Para quem tem a sua vida organizada e cumpre uma função de interesse público, neste caso do interesse de Timor-Leste, convenhamos que uma ordem de expulsão com a amplitude e consequências daquela que foi tomada, para ser cumprida em 48 horas, e com acusações de incompetência à mistura, não é fácil de digerir.

E inaceitável na perspectiva do relacionamento entre dois Estados soberanos com relações de amizade e cooperação a diversos níveis, partilhando o mesmo património cultural e linguístico.

O primeiro-ministro timorense, pura e simplesmente, esqueceu-se do papel desempenhado por Portugal e pelos portugueses no caminho que foi cumprido desde a invasão indonésia até à proclamação de independência e consolidação do Estado timorense. Dizer que com a declaração de expulsão não se visou Portugal nem os portugueses, sabendo-se que estes seriam os primeiros atingidos, e sem pensar nas consequências, evidencia laivos de hipocrisia. As declarações subsequentes agravam esse sentimento. Deste modo, só posso manifestar a minha compreensão pelas palavras do primeiro-ministro português e aplaudir as declarações da ministra da Justiça sobre esta matéria. República das bananas mas não tanto. Nada de confusões.

Penso rápido (30)

Pedro Correia, 24.07.14

Dizem-me que, se Portugal voltasse a recusar a entrada da Guiné Equatorial, a CPLP corria o risco de se desintegrar. Pois bem: prefiro pagar o preço da desintegração da CPLP a ver Obiang na mesa de honra da organização. Sinto como uma humilhação nacional ver o Presidente da República e o primeiro-ministro sentados àquela mesa. E o mesmo sucede ao ver grandes defensores de direitos humanos, como Dilma Rousseff e Xanana Gusmão, dobrarem a cerviz ao tirano de Malabo.
Dilma, que combateu a ditadura militar brasileira, abraça agora o ditador Obiang, tão repugnante como os generais e almirantes dessa era de triste memória no Brasil. Com uma agravante: Obiang já ocupa o poder há quase o dobro do tempo que durou a ditadura militar em Brasília.
Xanana, que liderou o povo timorense na luta contra o regime ditatorial do general Suharto e a ocupação ilegal de Timor-Leste pela Indonésia, devia ser o primeiro a pôr Obiang à distância. Lamentavelmente, pelo contrário, deu-lhe honras de astro-rei da política internacional na cimeira de Díli.
A realpolitik justifica muita coisa. Mas não devia justificar tudo.

Foi há 21 anos

Pedro Correia, 12.11.12

 

 

Não havia então "redes sociais" a proclamar indignações portáteis subscritas por revolucionários de sofá. Nem a difusão de imagens tinha a facilidade de um clique cibernético, tão comum nos nossos dias. O tempo passa, veloz. Parece ter sido ontem mas decorreram já 21 anos. A brutalidade indonésia liquidou naquela data várias dezenas de jovens timorenses que se limitavam a reclamar para o seu povo, por meios pacíficos, aquilo que nenhum de nós dispensa em qualquer quadrante onde se erga uma voz humana: liberdade.

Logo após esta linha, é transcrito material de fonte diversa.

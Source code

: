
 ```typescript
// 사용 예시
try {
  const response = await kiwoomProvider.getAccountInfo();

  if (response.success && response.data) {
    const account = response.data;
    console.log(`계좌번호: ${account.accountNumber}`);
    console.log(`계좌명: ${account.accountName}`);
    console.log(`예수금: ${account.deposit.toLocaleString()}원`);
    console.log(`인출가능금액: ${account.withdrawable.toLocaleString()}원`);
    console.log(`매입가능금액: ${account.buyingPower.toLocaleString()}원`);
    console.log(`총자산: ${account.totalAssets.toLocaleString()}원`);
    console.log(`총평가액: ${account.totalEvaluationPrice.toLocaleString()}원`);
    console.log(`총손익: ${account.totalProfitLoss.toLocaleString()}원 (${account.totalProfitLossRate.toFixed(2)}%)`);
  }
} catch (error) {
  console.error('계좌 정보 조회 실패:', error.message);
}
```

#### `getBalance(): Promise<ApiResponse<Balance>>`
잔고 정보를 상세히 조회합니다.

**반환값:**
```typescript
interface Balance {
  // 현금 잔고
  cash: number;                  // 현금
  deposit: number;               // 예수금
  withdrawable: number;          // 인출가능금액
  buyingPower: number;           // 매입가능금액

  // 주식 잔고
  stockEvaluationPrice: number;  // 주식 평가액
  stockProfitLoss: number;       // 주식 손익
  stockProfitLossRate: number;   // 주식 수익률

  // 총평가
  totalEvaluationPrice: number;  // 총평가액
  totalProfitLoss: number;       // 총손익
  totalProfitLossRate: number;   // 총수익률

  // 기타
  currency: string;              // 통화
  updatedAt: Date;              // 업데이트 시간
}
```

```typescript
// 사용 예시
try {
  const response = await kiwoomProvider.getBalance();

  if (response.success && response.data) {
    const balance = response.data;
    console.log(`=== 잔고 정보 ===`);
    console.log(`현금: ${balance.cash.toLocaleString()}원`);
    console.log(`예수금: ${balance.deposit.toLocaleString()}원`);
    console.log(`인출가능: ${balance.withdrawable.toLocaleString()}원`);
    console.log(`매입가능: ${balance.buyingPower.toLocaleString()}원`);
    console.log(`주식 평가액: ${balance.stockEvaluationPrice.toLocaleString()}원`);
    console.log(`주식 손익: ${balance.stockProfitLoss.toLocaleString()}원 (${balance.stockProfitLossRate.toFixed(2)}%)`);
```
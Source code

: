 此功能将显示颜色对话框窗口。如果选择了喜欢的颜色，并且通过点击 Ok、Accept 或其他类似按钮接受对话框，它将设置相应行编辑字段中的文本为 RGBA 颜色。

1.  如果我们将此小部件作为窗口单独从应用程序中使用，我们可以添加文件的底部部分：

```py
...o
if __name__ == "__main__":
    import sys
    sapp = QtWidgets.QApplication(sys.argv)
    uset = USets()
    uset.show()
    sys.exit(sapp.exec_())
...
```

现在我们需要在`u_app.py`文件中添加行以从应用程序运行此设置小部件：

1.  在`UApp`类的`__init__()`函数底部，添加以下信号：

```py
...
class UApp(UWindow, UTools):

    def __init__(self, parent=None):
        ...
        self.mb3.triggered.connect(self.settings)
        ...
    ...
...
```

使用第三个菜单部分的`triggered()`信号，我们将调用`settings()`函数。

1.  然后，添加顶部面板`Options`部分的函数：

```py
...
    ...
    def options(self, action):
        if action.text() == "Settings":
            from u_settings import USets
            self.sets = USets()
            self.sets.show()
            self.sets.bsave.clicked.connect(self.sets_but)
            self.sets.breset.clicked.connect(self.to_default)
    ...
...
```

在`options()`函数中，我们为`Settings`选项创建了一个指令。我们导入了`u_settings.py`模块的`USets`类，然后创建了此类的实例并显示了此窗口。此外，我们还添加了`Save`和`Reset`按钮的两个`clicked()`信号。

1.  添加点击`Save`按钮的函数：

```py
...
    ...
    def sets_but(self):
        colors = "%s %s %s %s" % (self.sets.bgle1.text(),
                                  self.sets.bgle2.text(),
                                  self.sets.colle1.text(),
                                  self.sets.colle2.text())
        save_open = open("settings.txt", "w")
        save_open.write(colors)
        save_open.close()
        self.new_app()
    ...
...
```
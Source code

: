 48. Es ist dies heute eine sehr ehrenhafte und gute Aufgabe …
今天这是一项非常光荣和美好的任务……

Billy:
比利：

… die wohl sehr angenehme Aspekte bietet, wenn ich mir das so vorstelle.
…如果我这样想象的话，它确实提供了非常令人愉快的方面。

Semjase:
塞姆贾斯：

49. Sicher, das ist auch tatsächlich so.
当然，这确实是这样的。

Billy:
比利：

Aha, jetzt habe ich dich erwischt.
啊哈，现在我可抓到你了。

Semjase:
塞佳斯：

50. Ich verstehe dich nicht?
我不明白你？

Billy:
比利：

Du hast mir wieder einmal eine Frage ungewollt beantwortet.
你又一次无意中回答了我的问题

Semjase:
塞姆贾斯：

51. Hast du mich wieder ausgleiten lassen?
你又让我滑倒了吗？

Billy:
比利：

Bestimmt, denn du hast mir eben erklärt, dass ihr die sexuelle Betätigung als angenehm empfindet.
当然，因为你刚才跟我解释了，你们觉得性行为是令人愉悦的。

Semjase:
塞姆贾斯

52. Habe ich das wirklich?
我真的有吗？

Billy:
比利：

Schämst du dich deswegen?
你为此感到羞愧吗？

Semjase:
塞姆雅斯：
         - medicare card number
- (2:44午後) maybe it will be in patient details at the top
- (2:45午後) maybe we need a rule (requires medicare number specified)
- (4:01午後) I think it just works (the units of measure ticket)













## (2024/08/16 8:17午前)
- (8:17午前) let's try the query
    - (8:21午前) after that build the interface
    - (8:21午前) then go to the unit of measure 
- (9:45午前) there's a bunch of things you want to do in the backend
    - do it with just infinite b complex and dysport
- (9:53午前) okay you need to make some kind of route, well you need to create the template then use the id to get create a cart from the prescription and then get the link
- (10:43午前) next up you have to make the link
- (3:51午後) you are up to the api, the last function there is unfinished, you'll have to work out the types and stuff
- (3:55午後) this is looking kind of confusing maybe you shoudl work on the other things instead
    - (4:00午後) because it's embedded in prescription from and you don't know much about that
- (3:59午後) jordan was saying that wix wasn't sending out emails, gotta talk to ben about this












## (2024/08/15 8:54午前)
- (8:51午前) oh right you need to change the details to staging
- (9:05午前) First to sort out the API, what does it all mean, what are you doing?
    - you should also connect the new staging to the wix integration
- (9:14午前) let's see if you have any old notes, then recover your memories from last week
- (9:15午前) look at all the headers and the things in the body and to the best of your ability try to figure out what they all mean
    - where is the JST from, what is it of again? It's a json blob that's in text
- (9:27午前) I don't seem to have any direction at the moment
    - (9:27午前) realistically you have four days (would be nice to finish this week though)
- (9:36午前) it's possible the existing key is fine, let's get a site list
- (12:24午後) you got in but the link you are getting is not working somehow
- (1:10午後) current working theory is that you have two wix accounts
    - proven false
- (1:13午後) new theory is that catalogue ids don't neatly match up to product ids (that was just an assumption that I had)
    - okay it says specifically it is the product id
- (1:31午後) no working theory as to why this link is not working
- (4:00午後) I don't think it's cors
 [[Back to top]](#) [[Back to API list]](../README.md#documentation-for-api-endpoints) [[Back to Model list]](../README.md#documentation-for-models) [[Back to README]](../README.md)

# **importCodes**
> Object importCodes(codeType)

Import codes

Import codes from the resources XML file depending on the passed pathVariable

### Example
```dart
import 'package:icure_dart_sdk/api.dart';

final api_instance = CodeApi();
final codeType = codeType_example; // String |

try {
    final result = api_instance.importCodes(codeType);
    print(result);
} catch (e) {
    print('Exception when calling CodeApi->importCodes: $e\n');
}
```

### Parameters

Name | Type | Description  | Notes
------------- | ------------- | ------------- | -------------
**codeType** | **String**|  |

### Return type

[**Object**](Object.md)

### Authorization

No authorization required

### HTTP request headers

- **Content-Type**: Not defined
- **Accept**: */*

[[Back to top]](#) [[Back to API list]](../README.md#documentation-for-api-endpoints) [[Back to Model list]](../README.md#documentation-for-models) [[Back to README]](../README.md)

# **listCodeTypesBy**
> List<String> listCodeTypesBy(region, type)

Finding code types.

A 12 de Novembro de 1991, o mundo começou a despertar para o imenso pesadelo de Timor-Leste, terra em transe, ocupada naqueles anos de chumbo pelas baionetas de Jacarta. E foi precisamente nesse dia, neste mesmo local que continua a ser alvo de emocionadas e emocionantes romagens da população timorense à memória dos seus mártires, que a soberania do mais jovem país da comunidade lusófona começou a ser resgatada.

No cemitério de Santa Cruz, em Díli. Onde se rezava e reza em português.

Défice democrático

João Carvalho, 07.12.11

"Considero que as autoridades só podem tomar uma decisão: anular os resultados das eleições e organizar nova votação." Estas palavras sobre o processo eleitoral na Rússia são do ex-presidente russo Mikhail Gorbatchev, personalidade de peso que teve um papel decisivo na democratização do país. Mas parece que essa democratização ainda sofre de um défice considerável.

Pode ser uma maldade tentar encontrar uma semelhança entre o trânsito eleitoral na Rússia e em Timor-Leste, mas a receita aparentemente comum a Vladimir Putin e a Xanana Gusmão devia deixar-nos desconfortáveis, como portugueses.